### abstract ###
Spike timing is precise in the auditory system and it has been argued that it conveys information about auditory stimuli, in particular about the location of a sound source.
However, beyond simple time differences, the way in which neurons might extract this information is unclear and the potential computational advantages are unknown.
The computational difficulty of this task for an animal is to locate the source of an unexpected sound from two monaural signals that are highly dependent on the unknown source signal.
In neuron models consisting of spectro-temporal filtering and spiking nonlinearity, we found that the binaural structure induced by spatialized sounds is mapped to synchrony patterns that depend on source location rather than on source signal.
Location-specific synchrony patterns would then result in the activation of location-specific assemblies of postsynaptic neurons.
We designed a spiking neuron model which exploited this principle to locate a variety of sound sources in a virtual acoustic environment using measured human head-related transfer functions.
The model was able to accurately estimate the location of previously unknown sounds in both azimuth and elevation in a known acoustic environment.
We found that multiple representations of different acoustic environments could coexist as sets of overlapping neural assemblies which could be associated with spatial locations by Hebbian learning.
The model demonstrates the computational relevance of relative spike timing to extract spatial information about sources independently of the source signal.
### introduction ###
Animals must be able to rapidly estimate the location of the source of an unexpected sound, for example to escape a predator.
This is a challenging task because the acoustic signals at the two ears vary with both the source signal and the acoustic environment, and information about source location must be extracted independently of other causes of variability.
Psychophysical studies have shown that source localization relies on a variety of acoustic cues such as interaural time and level differences and spectral cues CITATION.

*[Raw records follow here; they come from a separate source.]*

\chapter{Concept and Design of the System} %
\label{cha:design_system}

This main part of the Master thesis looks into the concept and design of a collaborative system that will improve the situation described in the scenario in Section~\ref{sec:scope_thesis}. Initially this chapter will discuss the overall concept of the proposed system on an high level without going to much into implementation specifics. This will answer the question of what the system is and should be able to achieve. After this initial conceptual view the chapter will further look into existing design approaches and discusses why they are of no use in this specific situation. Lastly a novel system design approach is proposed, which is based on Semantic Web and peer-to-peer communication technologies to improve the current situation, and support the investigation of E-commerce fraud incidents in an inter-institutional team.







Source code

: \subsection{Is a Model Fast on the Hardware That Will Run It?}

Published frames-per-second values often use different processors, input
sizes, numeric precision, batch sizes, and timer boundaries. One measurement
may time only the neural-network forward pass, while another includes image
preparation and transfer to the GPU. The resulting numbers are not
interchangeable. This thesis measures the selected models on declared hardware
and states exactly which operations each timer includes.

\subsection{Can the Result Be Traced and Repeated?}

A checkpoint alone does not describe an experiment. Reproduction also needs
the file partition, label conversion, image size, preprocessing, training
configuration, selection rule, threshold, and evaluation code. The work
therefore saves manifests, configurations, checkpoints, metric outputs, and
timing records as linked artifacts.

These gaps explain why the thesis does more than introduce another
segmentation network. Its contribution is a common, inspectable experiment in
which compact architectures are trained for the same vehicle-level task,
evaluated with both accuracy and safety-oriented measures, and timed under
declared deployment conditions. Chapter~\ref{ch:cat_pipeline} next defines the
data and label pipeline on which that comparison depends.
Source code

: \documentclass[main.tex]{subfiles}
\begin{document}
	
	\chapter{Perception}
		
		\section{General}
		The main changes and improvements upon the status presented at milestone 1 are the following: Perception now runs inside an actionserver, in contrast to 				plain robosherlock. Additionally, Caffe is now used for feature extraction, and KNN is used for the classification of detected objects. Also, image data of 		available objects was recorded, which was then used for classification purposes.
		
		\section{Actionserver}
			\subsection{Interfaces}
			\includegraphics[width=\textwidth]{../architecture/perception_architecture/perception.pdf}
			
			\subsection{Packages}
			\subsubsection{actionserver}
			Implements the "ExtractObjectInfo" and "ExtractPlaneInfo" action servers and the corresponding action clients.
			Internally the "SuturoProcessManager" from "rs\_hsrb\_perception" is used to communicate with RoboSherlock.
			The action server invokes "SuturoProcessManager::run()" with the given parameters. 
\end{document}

At a neuronal level, spike timing has been shown to convey information about auditory stimuli CITATION, CITATION, and in particular about source location CITATION, CITATION.

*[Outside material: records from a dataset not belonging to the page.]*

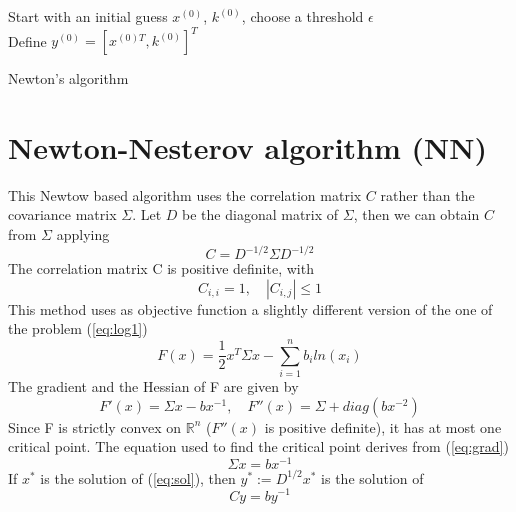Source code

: \begin{algorithm}
Start with an initial guess $x^{(0)}$, $k^{(0)}$, choose a threshold $\epsilon$\\

Define $y^{(0)} = [x^{(0)T}, k^{(0)}]^T$\\

\caption{Newton's algorithm}
\label{alg:newton}
\end{algorithm}


\section{Newton-Nesterov algorithm (NN)}
This Newtow based algorithm uses the correlation matrix $C$ rather than the covariance matrix $\Sigma$. Let $D$ be the diagonal matrix of $\Sigma$, then we can obtain $C$ from $\Sigma$ applying
\begin{equation}
C = D^{-1/2}\Sigma D^{-1/2}
\end{equation}
The correlation matrix C is positive definite, with
\begin{equation}\label{eq:corr}
C_{i,i} = 1, \quad |C_{i,j}| \leq 1 
\end{equation}
This method uses as objective function a slightly different version of the one of the problem (\ref{eq:log1})
\begin{equation}
F(x) = \frac{1}{2} x^T \Sigma x - \sum_{i=1}^n b_i ln(x_i)
\end{equation}
The gradient and the Hessian of F are given by
\begin{equation}\label{eq:grad}
F'(x) = \Sigma x - bx^{-1}, \quad F''(x) = \Sigma + diag(bx^{-2})
\end{equation}
Since F is strictly convex on $\mathbb{R}^n$ ($F''(x)$ is positive definite), it has at most one critical point. The equation used to find the critical point derives from (\ref{eq:grad})
\begin{equation}\label{eq:sol}
\Sigma x = bx^{-1}
\end{equation}
If $x^*$ is the solution of (\ref{eq:sol}), then $y^* := D^{1/2}x^*$ is the solution of
\begin{equation}
Cy = by^{-1}
\end{equation}

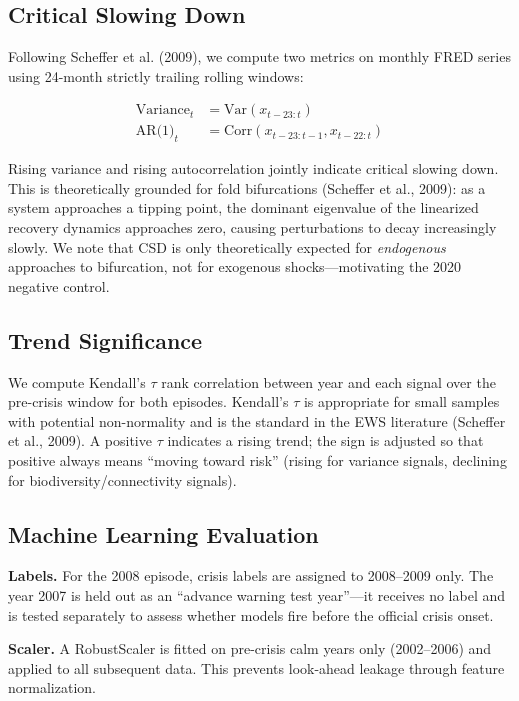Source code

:\documentclass[12pt,a4paper]{article}
\begin{document}
\subsection{Critical Slowing Down}

Following Scheffer et al. (2009), we compute two metrics on monthly FRED series using
24-month strictly trailing rolling windows:

\begin{align}
\text{Variance}_t &= \text{Var}(x_{t-23:t}) \\
\text{AR(1)}_t &= \text{Corr}(x_{t-23:t-1}, x_{t-22:t})
\end{align}

Rising variance and rising autocorrelation jointly indicate critical slowing down.
This is theoretically grounded for fold bifurcations (Scheffer et al., 2009): as a system
approaches a tipping point, the dominant eigenvalue of the linearized recovery dynamics
approaches zero, causing perturbations to decay increasingly slowly. We note that CSD
is only theoretically expected for \textit{endogenous} approaches to bifurcation, not
for exogenous shocks---motivating the 2020 negative control.

\subsection{Trend Significance}

We compute Kendall's $\tau$ rank correlation between year and each signal over the
pre-crisis window for both episodes. Kendall's $\tau$ is appropriate for small samples
with potential non-normality and is the standard in the EWS literature (Scheffer et al., 2009).
A positive $\tau$ indicates a rising trend; the sign is adjusted so that positive always means
``moving toward risk'' (rising for variance signals, declining for biodiversity/connectivity signals).

\subsection{Machine Learning Evaluation}

\textbf{Labels.} For the 2008 episode, crisis labels are assigned to 2008--2009 only.
The year 2007 is held out as an ``advance warning test year''---it receives no label
and is tested separately to assess whether models fire before the official crisis onset.

\textbf{Scaler.} A RobustScaler is fitted on pre-crisis calm years only (2002--2006)
and applied to all subsequent data. This prevents look-ahead leakage through feature
normalization.
\end{document}

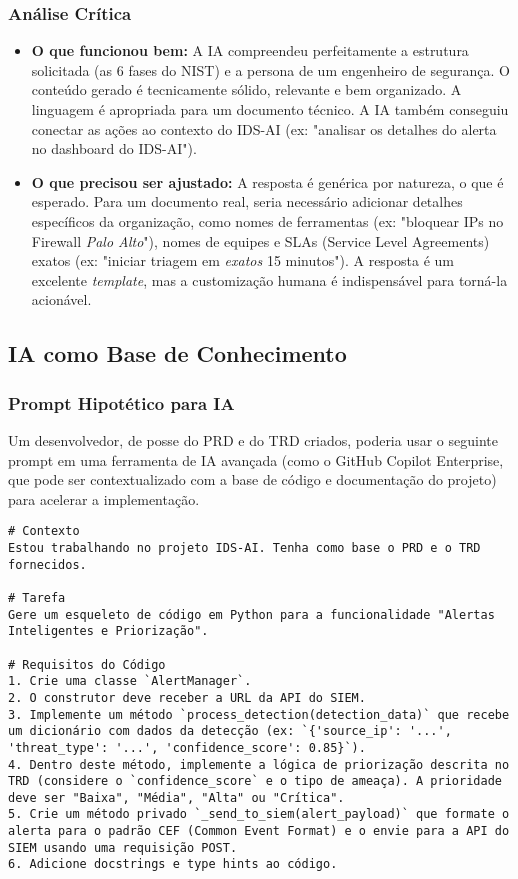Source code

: \documentclass[a4paper,12pt]{article}
\begin{document}
\subsubsection{Análise Crítica}
\begin{itemize}
    \item \textbf{O que funcionou bem:} A IA compreendeu perfeitamente a estrutura solicitada (as 6 fases do NIST) e a persona de um engenheiro de segurança. O conteúdo gerado é tecnicamente sólido, relevante e bem organizado. A linguagem é apropriada para um documento técnico. A IA também conseguiu conectar as ações ao contexto do IDS-AI (ex: "analisar os detalhes do alerta no dashboard do IDS-AI").
    
    \item \textbf{O que precisou ser ajustado:} A resposta é genérica por natureza, o que é esperado. Para um documento real, seria necessário adicionar detalhes específicos da organização, como nomes de ferramentas (ex: "bloquear IPs no Firewall \textit{Palo Alto}"), nomes de equipes e SLAs (Service Level Agreements) exatos (ex: "iniciar triagem em \textit{exatos} 15 minutos"). A resposta é um excelente \textit{template}, mas a customização humana é indispensável para torná-la acionável.
\end{itemize}

\subsection{IA como Base de Conhecimento}

\subsubsection{Prompt Hipotético para IA}
Um desenvolvedor, de posse do PRD e do TRD criados, poderia usar o seguinte prompt em uma ferramenta de IA avançada (como o GitHub Copilot Enterprise, que pode ser contextualizado com a base de código e documentação do projeto) para acelerar a implementação.

\begin{lstlisting}[caption=Prompt Hipotético de Implementação]
# Contexto
Estou trabalhando no projeto IDS-AI. Tenha como base o PRD e o TRD fornecidos.

# Tarefa
Gere um esqueleto de código em Python para a funcionalidade "Alertas Inteligentes e Priorização".

# Requisitos do Código
1. Crie uma classe `AlertManager`.
2. O construtor deve receber a URL da API do SIEM.
3. Implemente um método `process_detection(detection_data)` que recebe um dicionário com dados da detecção (ex: `{'source_ip': '...', 'threat_type': '...', 'confidence_score': 0.85}`).
4. Dentro deste método, implemente a lógica de priorização descrita no TRD (considere o `confidence_score` e o tipo de ameaça). A prioridade deve ser "Baixa", "Média", "Alta" ou "Crítica".
5. Crie um método privado `_send_to_siem(alert_payload)` que formate o alerta para o padrão CEF (Common Event Format) e o envie para a API do SIEM usando uma requisição POST.
6. Adicione docstrings e type hints ao código.
\end{lstlisting}
\end{document}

Although it is well accepted that ITDs can be extracted from phase-locked responses, it is unknown how information beyond this could be extracted from the spike timing of neurons.
In addition, the potential computational advantages of a spike timing code in this task are unclear.
The sound S produced by a source propagates to the ears and is transformed by the presence of the head, body and pinnae, and possibly other aspects of the acoustic environment.
It results in two linearly filtered signals F L S and F R S at the two ears, where the filtering depends on the relative position of the head and source.
Because the two signals are obtained from the same source signal, the binaural stimulus has a particular structure, which is indicative of source location.
When these signals are transformed into spike trains, we expect that this structure is transformed into synchrony patterns.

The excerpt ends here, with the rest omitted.